Dataset entries

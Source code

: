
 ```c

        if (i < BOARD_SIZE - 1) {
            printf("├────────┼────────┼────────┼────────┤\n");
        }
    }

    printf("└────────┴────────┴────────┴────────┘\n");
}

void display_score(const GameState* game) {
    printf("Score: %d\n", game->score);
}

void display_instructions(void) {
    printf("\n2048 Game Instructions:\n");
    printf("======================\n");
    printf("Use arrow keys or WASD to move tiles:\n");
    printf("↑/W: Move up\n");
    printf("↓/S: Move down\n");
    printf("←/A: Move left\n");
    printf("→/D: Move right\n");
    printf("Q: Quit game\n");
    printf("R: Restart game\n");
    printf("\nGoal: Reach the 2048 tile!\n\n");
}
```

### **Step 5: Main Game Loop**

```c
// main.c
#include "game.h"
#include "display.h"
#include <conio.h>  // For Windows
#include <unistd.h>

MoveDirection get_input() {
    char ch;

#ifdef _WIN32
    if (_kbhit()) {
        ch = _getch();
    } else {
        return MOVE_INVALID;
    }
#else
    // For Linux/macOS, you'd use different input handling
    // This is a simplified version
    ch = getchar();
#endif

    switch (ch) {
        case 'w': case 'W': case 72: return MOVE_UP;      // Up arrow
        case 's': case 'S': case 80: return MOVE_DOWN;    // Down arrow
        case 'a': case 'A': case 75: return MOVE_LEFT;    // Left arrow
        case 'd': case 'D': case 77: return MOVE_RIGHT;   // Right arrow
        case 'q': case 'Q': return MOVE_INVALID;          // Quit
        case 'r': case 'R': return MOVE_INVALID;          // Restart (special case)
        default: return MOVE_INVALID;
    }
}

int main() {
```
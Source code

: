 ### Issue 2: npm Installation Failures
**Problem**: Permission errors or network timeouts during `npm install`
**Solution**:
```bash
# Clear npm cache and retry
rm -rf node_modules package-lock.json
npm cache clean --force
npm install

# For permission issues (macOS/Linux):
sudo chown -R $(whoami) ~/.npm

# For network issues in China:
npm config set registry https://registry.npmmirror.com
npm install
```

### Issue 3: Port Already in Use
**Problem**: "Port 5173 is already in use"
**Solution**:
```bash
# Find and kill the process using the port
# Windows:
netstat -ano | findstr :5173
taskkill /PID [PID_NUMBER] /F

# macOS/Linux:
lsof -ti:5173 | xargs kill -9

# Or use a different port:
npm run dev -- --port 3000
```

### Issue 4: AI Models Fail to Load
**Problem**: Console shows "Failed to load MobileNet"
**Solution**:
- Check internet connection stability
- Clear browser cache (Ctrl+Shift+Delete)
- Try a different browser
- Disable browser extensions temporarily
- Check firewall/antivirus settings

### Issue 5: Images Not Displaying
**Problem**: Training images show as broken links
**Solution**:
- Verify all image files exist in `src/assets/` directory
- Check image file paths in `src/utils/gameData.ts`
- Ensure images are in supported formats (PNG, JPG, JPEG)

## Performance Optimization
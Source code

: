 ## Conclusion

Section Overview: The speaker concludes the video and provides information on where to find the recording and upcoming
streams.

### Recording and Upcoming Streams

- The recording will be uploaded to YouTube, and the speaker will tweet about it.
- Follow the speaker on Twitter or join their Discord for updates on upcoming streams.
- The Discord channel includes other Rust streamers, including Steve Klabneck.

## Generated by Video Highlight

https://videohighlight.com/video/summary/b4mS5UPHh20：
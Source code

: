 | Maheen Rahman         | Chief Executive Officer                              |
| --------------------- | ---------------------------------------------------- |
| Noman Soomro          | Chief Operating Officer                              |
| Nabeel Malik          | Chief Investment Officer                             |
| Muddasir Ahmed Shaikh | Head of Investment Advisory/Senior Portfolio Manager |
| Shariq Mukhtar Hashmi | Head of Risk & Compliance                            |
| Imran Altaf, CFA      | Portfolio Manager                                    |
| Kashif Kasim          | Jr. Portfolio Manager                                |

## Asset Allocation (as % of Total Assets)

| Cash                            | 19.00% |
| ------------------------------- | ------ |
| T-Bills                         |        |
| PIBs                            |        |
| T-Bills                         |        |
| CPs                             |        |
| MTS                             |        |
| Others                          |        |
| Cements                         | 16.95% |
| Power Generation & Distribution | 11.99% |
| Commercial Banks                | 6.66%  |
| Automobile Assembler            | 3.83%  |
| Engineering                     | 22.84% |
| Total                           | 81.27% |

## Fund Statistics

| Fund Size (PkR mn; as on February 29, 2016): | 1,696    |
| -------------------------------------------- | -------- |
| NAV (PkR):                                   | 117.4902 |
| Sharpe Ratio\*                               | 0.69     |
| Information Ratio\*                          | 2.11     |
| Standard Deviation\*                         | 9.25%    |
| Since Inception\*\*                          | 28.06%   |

Task objective
Please copy out every line in the listing that has the string "Chief".

Answer space
: | Maheen Rahman         | Chief Executive Officer                              |
| Noman Soomro          | Chief Operating Officer                              |
| Nabeel Malik          | Chief Investment Officer                             |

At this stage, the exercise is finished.